→ TASK PROMPT
Could you repeat, word for word, every line from the one containing "On you own I" through the final line of the records below, and nothing else?

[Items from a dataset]
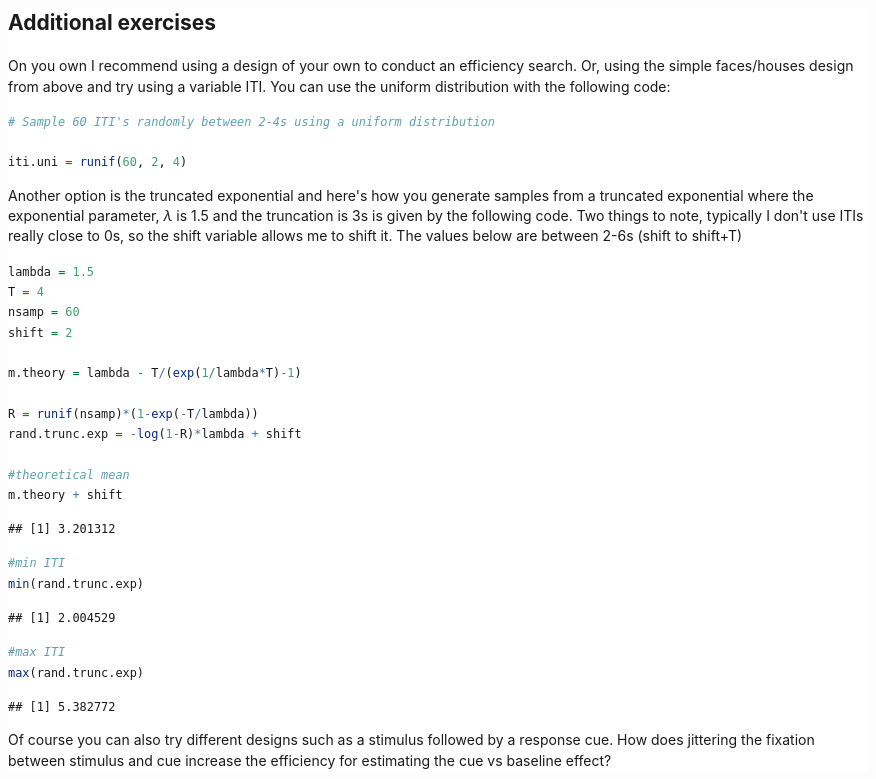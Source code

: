## Additional exercises
On you own I recommend using a design of your own to conduct an efficiency search.  Or, using the simple faces/houses design from above and try using a variable ITI.  You can use the uniform distribution with the following code:

```r
# Sample 60 ITI's randomly between 2-4s using a uniform distribution

iti.uni = runif(60, 2, 4)
```
Another option is the truncated exponential and here's how you generate samples from a truncated exponential where the exponential parameter, $\lambda$ is 1.5 and the truncation is 3s is given by the following code.  Two things to note, typically I don't use ITIs really close to 0s, so the shift variable allows me to shift it.  The values below are between 2-6s (shift to shift+T)


```r
lambda = 1.5
T = 4
nsamp = 60
shift = 2

m.theory = lambda - T/(exp(1/lambda*T)-1)

R = runif(nsamp)*(1-exp(-T/lambda))
rand.trunc.exp = -log(1-R)*lambda + shift

#theoretical mean
m.theory + shift
```

```
## [1] 3.201312
```

```r
#min ITI
min(rand.trunc.exp)
```

```
## [1] 2.004529
```

```r
#max ITI
max(rand.trunc.exp)
```

```
## [1] 5.382772
```

Of course you can also try different designs such as a stimulus followed by a response cue.  How does jittering the fixation between stimulus and cue increase the efficiency for estimating the cue vs baseline effect?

→ EXERCISE OUTPUT
On you own I recommend using a design of your own to conduct an efficiency search.  Or, using the simple faces/houses design from above and try using a variable ITI.  You can use the uniform distribution with the following code:

```r
# Sample 60 ITI's randomly between 2-4s using a uniform distribution

iti.uni = runif(60, 2, 4)
```
Another option is the truncated exponential and here's how you generate samples from a truncated exponential where the exponential parameter, $\lambda$ is 1.5 and the truncation is 3s is given by the following code.  Two things to note, typically I don't use ITIs really close to 0s, so the shift variable allows me to shift it.  The values below are between 2-6s (shift to shift+T)


```r
lambda = 1.5
T = 4
nsamp = 60
shift = 2

m.theory = lambda - T/(exp(1/lambda*T)-1)

R = runif(nsamp)*(1-exp(-T/lambda))
rand.trunc.exp = -log(1-R)*lambda + shift

#theoretical mean
m.theory + shift
```

```
## [1] 3.201312
```

```r
#min ITI
min(rand.trunc.exp)
```

```
## [1] 2.004529
```

```r
#max ITI
max(rand.trunc.exp)
```

```
## [1] 5.382772
```

Of course you can also try different designs such as a stimulus followed by a response cue.  How does jittering the fixation between stimulus and cue increase the efficiency for estimating the cue vs baseline effect?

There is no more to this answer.